GNU bug report logs -
#6780
Add cut multi-character/expression delimiters
Previous Next
Full log
View this message in rfc822 format
Hello,
I'm not sure if this is a bug, a question or a feature request,
but there is a problem with the cut command, specifically with
it's delimiter option '-d'.
In older times disk space was scarce and every byte was
conserved. Fields in data files were delimited with a single
character such as ':'. This practise continues today. But
sometimes it does not and fields in some files are separated
with multiple characters. Space is no longer precious.
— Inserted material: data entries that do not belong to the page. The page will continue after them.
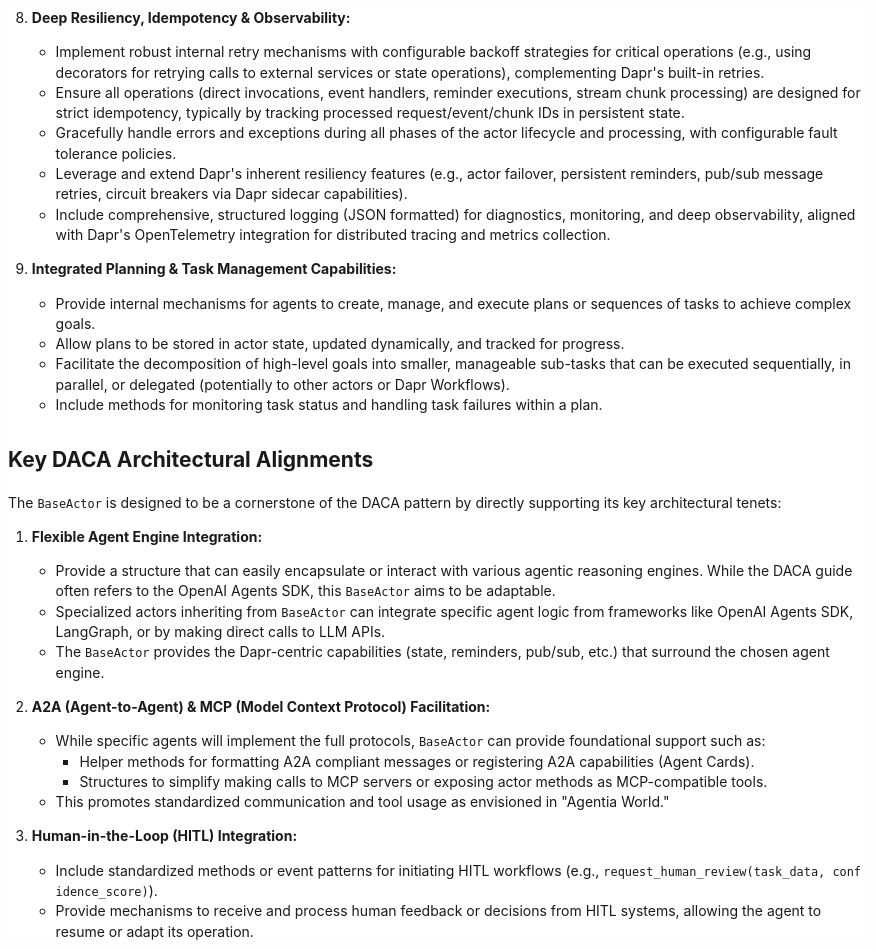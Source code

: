 8.  **Deep Resiliency, Idempotency & Observability:**

    - Implement robust internal retry mechanisms with configurable backoff strategies for critical operations (e.g., using decorators for retrying calls to external services or state operations), complementing Dapr's built-in retries.
    - Ensure all operations (direct invocations, event handlers, reminder executions, stream chunk processing) are designed for strict idempotency, typically by tracking processed request/event/chunk IDs in persistent state.
    - Gracefully handle errors and exceptions during all phases of the actor lifecycle and processing, with configurable fault tolerance policies.
    - Leverage and extend Dapr's inherent resiliency features (e.g., actor failover, persistent reminders, pub/sub message retries, circuit breakers via Dapr sidecar capabilities).
    - Include comprehensive, structured logging (JSON formatted) for diagnostics, monitoring, and deep observability, aligned with Dapr's OpenTelemetry integration for distributed tracing and metrics collection.

9.  **Integrated Planning & Task Management Capabilities:**
    - Provide internal mechanisms for agents to create, manage, and execute plans or sequences of tasks to achieve complex goals.
    - Allow plans to be stored in actor state, updated dynamically, and tracked for progress.
    - Facilitate the decomposition of high-level goals into smaller, manageable sub-tasks that can be executed sequentially, in parallel, or delegated (potentially to other actors or Dapr Workflows).
    - Include methods for monitoring task status and handling task failures within a plan.

## Key DACA Architectural Alignments

The `BaseActor` is designed to be a cornerstone of the DACA pattern by directly supporting its key architectural tenets:

1.  **Flexible Agent Engine Integration:**

    - Provide a structure that can easily encapsulate or interact with various agentic reasoning engines. While the DACA guide often refers to the OpenAI Agents SDK, this `BaseActor` aims to be adaptable.
    - Specialized actors inheriting from `BaseActor` can integrate specific agent logic from frameworks like OpenAI Agents SDK, LangGraph, or by making direct calls to LLM APIs.
    - The `BaseActor` provides the Dapr-centric capabilities (state, reminders, pub/sub, etc.) that surround the chosen agent engine.

2.  **A2A (Agent-to-Agent) & MCP (Model Context Protocol) Facilitation:**

    - While specific agents will implement the full protocols, `BaseActor` can provide foundational support such as:
      - Helper methods for formatting A2A compliant messages or registering A2A capabilities (Agent Cards).
      - Structures to simplify making calls to MCP servers or exposing actor methods as MCP-compatible tools.
    - This promotes standardized communication and tool usage as envisioned in "Agentia World."

3.  **Human-in-the-Loop (HITL) Integration:**

    - Include standardized methods or event patterns for initiating HITL workflows (e.g., `request_human_review(task_data, confidence_score)`).
    - Provide mechanisms to receive and process human feedback or decisions from HITL systems, allowing the agent to resume or adapt its operation.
Suppose I wish to import information about a disk partition
into my backup script. I want to assign the type of filesystem
to a variable. Compare the output of these two commands.
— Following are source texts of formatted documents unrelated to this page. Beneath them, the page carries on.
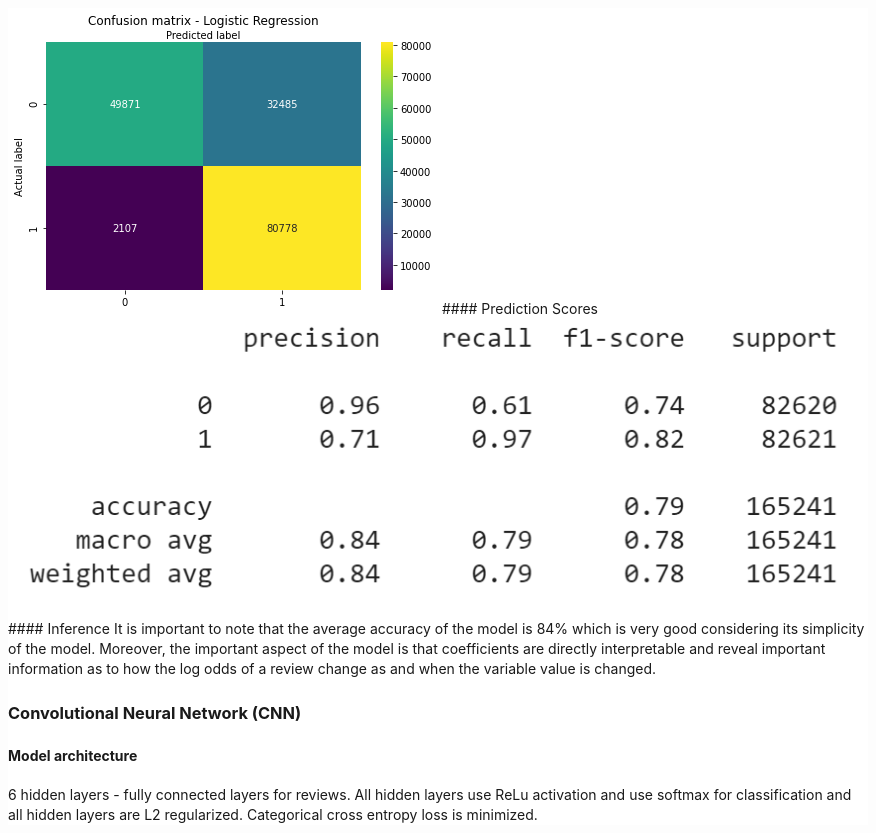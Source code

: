 <img src="assets/lr_confusion_matrix.png"/>
</center>
#### Prediction Scores
<center>
<img src="assets/lr_prediction_scores.png"/>
</center>
#### Inference
It is important to note that the average accuracy of the model is 84% which is very good considering its simplicity of the model. Moreover, the important aspect of the model is that coefficients are directly interpretable and reveal important information as to how the log odds of a review change as and when the variable value is changed.

### Convolutional Neural Network (CNN)
#### Model architecture
6 hidden layers - fully connected layers for reviews. 
All hidden layers use ReLu activation and use softmax for classification and all hidden layers are L2 regularized. 
Categorical cross entropy loss is minimized.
cat /etc/fstab |grep home | cut -d ' ' -f3
yields a blank output line
cat /etc/fstab |grep opt | awk -F " " '{print $3}'
yields the desired output - reiserfs.
The problem is that the cut command can't handle multiple
instances of the same delimiter. It's designed to handle
a single character like ':', but can't cope with repeating
characters like '::' or a series of spaces as in /etc/fstab.
So my question is shouldn't the cut delimiter handle
multiple instances of the same character internally or
failing that, shouldn't there be some way of specifying a
series of single delimiter characters such as -d':'+ ?
I hope this is useful feedback and look forward to your reply.
Bill McGrath
This bug report was last modified 15 years and 23 days ago.
Previous Next
GNU bug tracking system
Copyright (C) 1999 Darren O. Benham,
1997,2003 nCipher Corporation Ltd,
1994-97 Ian Jackson.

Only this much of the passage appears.